*PROBLEM TO WORK ON*: Set down each record below precisely, skipping the pictures.

(Plain-text document sources)
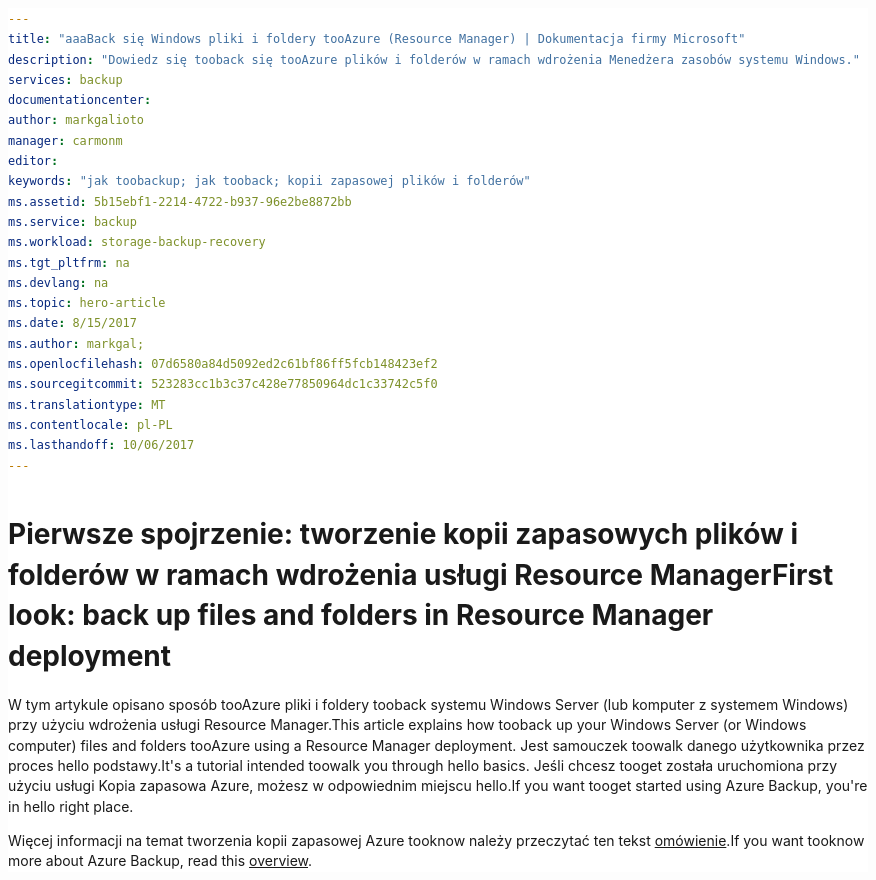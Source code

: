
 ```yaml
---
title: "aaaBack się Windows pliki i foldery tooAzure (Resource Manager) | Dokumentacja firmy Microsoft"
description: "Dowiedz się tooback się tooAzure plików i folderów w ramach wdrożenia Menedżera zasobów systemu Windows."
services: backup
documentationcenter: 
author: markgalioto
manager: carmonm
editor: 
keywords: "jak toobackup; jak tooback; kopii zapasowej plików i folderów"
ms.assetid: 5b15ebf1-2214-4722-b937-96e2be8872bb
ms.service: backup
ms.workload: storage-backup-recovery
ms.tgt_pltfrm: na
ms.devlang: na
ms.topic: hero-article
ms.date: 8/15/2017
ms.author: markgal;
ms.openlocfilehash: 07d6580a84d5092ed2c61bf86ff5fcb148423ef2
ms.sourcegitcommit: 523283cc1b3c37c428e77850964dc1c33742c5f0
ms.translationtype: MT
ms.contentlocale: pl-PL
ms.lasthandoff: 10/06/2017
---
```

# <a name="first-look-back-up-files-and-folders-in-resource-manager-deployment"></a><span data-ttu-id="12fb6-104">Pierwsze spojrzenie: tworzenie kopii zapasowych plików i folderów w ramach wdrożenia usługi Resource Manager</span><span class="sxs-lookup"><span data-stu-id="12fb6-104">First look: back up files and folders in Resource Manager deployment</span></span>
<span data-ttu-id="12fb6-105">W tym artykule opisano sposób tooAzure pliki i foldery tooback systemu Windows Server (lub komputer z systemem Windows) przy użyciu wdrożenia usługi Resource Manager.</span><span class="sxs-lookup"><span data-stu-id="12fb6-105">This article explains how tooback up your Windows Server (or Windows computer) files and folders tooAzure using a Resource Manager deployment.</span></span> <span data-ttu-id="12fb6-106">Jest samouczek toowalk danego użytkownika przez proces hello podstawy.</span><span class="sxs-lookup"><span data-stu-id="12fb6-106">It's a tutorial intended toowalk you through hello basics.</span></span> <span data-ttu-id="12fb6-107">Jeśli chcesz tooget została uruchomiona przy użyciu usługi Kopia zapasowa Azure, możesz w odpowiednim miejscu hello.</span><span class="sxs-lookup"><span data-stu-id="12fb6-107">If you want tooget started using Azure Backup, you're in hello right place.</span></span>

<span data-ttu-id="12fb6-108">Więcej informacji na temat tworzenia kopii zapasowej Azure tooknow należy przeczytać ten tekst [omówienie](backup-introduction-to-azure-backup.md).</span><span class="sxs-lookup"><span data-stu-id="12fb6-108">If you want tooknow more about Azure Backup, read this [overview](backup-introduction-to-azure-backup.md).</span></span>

*THE COMPLETED TASK*:
Source code

:
 ```yaml
---
title: "aaaBack się Windows pliki i foldery tooAzure (Resource Manager) | Dokumentacja firmy Microsoft"
description: "Dowiedz się tooback się tooAzure plików i folderów w ramach wdrożenia Menedżera zasobów systemu Windows."
services: backup
documentationcenter: 
author: markgalioto
manager: carmonm
editor: 
keywords: "jak toobackup; jak tooback; kopii zapasowej plików i folderów"
ms.assetid: 5b15ebf1-2214-4722-b937-96e2be8872bb
ms.service: backup
ms.workload: storage-backup-recovery
ms.tgt_pltfrm: na
ms.devlang: na
ms.topic: hero-article
ms.date: 8/15/2017
ms.author: markgal;
ms.openlocfilehash: 07d6580a84d5092ed2c61bf86ff5fcb148423ef2
ms.sourcegitcommit: 523283cc1b3c37c428e77850964dc1c33742c5f0
ms.translationtype: MT
ms.contentlocale: pl-PL
ms.lasthandoff: 10/06/2017
---
```

# <a name="first-look-back-up-files-and-folders-in-resource-manager-deployment"></a><span data-ttu-id="12fb6-104">Pierwsze spojrzenie: tworzenie kopii zapasowych plików i folderów w ramach wdrożenia usługi Resource Manager</span><span class="sxs-lookup"><span data-stu-id="12fb6-104">First look: back up files and folders in Resource Manager deployment</span></span>
<span data-ttu-id="12fb6-105">W tym artykule opisano sposób tooAzure pliki i foldery tooback systemu Windows Server (lub komputer z systemem Windows) przy użyciu wdrożenia usługi Resource Manager.</span><span class="sxs-lookup"><span data-stu-id="12fb6-105">This article explains how tooback up your Windows Server (or Windows computer) files and folders tooAzure using a Resource Manager deployment.</span></span> <span data-ttu-id="12fb6-106">Jest samouczek toowalk danego użytkownika przez proces hello podstawy.</span><span class="sxs-lookup"><span data-stu-id="12fb6-106">It's a tutorial intended toowalk you through hello basics.</span></span> <span data-ttu-id="12fb6-107">Jeśli chcesz tooget została uruchomiona przy użyciu usługi Kopia zapasowa Azure, możesz w odpowiednim miejscu hello.</span><span class="sxs-lookup"><span data-stu-id="12fb6-107">If you want tooget started using Azure Backup, you're in hello right place.</span></span>

<span data-ttu-id="12fb6-108">Więcej informacji na temat tworzenia kopii zapasowej Azure tooknow należy przeczytać ten tekst [omówienie](backup-introduction-to-azure-backup.md).</span><span class="sxs-lookup"><span data-stu-id="12fb6-108">If you want tooknow more about Azure Backup, read this [overview](backup-introduction-to-azure-backup.md).</span></span>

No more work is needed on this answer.